Car en l’état actuel, les deux textes présentés – loi et décret d’application – n’offrent aucun garde-fou contre l’utilisation abusive du terme de commerce équitable. Et plus de neuf mois après la présentation du décret par Renaud Dutreil, la version définitive de la circulaire n’est toujours pas connue. Ce retard, d’autant plus inexpliqué que le ministre et la PFCE se sont mis d’accord sur le contenu précis de la circulaire il y a un an, ne manque pas d’inquiéter les acteurs du mouvement. Certains, en privé, croient deviner une offensive souterraine des industriels et de la grande distribution pour édulcorer le dispositif. D’autres soupçonnent le ministre de jouer la montre dans l’intention de repasser le bébé à son successeur, plutôt que de risquer une fronde du mouvement en pleine campagne présidentielle. D’autant que les membres de la PFCE ont prévenu qu’ils seraient particulièrement « vigilants » sur « la teneur de la circulaire ».

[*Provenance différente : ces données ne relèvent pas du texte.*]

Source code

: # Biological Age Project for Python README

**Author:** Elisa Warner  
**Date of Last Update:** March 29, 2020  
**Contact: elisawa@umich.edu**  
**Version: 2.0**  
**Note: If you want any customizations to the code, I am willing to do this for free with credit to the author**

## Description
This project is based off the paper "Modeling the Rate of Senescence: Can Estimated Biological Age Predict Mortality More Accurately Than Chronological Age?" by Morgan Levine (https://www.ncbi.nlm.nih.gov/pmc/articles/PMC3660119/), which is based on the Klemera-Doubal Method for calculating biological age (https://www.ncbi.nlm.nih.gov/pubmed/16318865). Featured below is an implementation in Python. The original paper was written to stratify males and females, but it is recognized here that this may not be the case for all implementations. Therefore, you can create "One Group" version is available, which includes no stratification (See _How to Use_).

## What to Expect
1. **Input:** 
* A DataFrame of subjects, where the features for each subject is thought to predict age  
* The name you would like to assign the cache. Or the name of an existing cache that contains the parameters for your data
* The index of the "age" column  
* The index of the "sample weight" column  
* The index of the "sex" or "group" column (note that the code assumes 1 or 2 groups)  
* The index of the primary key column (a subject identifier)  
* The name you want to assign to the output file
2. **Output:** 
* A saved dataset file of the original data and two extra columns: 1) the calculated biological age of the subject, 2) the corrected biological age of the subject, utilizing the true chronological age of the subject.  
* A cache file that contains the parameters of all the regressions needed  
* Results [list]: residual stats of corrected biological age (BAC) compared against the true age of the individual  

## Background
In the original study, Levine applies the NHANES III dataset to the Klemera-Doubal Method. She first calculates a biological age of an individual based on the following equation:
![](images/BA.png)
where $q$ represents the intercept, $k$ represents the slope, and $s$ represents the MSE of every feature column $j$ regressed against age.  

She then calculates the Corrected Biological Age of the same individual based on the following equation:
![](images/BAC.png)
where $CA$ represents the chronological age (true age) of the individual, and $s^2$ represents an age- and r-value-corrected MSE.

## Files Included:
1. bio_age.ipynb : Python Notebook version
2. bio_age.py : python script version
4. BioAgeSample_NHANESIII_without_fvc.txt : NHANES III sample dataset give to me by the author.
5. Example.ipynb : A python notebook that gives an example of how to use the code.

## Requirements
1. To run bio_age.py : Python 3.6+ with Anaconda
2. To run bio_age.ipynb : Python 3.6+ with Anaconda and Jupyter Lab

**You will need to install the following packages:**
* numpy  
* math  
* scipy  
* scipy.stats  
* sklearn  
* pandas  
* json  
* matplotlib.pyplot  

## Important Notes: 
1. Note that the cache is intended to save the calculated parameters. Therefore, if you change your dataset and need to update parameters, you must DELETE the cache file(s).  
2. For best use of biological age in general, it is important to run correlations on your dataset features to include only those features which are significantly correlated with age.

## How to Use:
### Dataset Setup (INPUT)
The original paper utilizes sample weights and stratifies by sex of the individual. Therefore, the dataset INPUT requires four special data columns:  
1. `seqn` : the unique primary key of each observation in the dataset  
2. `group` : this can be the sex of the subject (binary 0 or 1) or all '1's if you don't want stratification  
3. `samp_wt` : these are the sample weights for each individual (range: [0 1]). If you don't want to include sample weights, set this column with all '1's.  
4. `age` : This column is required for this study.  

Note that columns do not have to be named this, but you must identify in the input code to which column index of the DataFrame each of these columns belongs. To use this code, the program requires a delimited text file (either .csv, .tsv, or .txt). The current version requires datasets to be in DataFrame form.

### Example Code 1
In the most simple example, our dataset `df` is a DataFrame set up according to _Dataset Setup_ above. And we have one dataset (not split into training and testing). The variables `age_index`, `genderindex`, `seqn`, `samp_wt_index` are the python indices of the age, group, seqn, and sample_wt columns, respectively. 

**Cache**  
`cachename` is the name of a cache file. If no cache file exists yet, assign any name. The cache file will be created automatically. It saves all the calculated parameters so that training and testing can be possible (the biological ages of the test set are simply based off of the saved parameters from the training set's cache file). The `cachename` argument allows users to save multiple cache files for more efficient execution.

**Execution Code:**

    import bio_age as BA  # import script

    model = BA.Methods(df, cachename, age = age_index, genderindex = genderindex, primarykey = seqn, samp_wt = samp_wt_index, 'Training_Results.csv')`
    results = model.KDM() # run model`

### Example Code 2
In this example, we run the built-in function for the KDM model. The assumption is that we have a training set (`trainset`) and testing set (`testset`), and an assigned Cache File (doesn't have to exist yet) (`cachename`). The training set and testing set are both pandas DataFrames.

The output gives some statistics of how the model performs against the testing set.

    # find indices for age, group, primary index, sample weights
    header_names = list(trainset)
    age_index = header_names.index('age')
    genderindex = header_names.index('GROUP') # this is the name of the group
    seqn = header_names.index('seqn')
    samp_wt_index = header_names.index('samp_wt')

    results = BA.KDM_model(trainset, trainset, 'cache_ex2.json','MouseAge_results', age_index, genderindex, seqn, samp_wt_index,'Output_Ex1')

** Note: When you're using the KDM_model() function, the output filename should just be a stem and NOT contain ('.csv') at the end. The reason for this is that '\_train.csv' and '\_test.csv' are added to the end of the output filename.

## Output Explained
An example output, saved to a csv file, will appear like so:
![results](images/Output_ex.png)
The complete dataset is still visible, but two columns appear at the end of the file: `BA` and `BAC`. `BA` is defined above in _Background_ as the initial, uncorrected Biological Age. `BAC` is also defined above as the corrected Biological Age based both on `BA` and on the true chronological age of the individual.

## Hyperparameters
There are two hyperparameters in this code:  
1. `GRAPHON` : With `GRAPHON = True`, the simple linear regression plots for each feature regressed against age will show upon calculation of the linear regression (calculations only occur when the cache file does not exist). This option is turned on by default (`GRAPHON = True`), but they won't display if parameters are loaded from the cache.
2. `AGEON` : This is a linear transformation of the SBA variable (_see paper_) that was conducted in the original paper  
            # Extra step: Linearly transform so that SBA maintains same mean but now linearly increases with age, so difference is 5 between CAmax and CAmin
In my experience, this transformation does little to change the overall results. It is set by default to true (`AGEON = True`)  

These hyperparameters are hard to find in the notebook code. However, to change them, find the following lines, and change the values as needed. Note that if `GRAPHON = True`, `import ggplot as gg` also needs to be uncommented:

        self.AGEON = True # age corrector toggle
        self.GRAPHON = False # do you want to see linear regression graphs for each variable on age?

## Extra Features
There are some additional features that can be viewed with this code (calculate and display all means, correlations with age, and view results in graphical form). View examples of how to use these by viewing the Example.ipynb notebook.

Evolution contre révolution

Ces exigences étant posées, le délégué d’ADM, Laurent Levard, souligne que bien que centrée sur les échanges Sud-Nord, la loi du 2 août 2005, « n’empêche nullement » de réfléchir « à l’application des principes du commerce équitable aux échanges Nord-Nord ». De plus, elle présente l’avantage de prévoir la « reconnaissance des systèmes de garantie mis en place au sein des filières intégrées », parallèlement à celle des systèmes de labellisation.

Dans ces conditions, pour la majorité des acteurs du mouvement, il serait dommage de laisser passer une occasion de faire progresser leur cause commune, même modestement, au motif que le texte proposé ne règle pas tous les problème du commerce mondial. Selon la conclusion d’un « modéré », ce clivage entre ceux qui veulent faire évoluer le commerce mondial de l’intérieur et ceux qui rêvent de le révolutionner n’est qu’un nouvel épisode de l’éternelle opposition entre réformateurs de gauche, partisans de la politique des petits pas dans le cadre des institutions existantes, et militants d’extrême gauche adeptes du grand soir.

Quand l’Europe s’en mêle

Au niveau européen, où la bataille pour la reconnaissance légale du commerce équitable est également engagée, on considère qu’il s’agit là d’une polémique franco-française. Selon Anja Osterhaus, responsable à Bruxelles du bureau de lobbying de FINE, une structure informelle qui regroupe les différents réseaux internationaux de commerce équitable, ce débat n’a pas lieu d’être, puisque « le développement de la filière labellisée n’empêche pas le mouvement de rester mobilisé pour le changement des règles du commerce international ». Une position clairement exprimée dans l’appel lancé par FINE à l’Union Européenne en décembre 2005, qui rappelait que le « développement des petits producteurs » du Sud et la volonté de rendre le commerce international « plus juste » sont « deux objectifs inséparables ».

Sur la question de la réglementation, FINE s’est prononcé contre l’adoption d’un texte contraignant, par crainte que la Commission européenne, sous la pression des lobbies agro-industriels, n’opte pour des critères trop souples, entrouvrant ainsi la porte de la bergerie. Cette position a reçu un soutien de poids, celui du Parlement européen, à travers une résolution adoptée en juin dernier.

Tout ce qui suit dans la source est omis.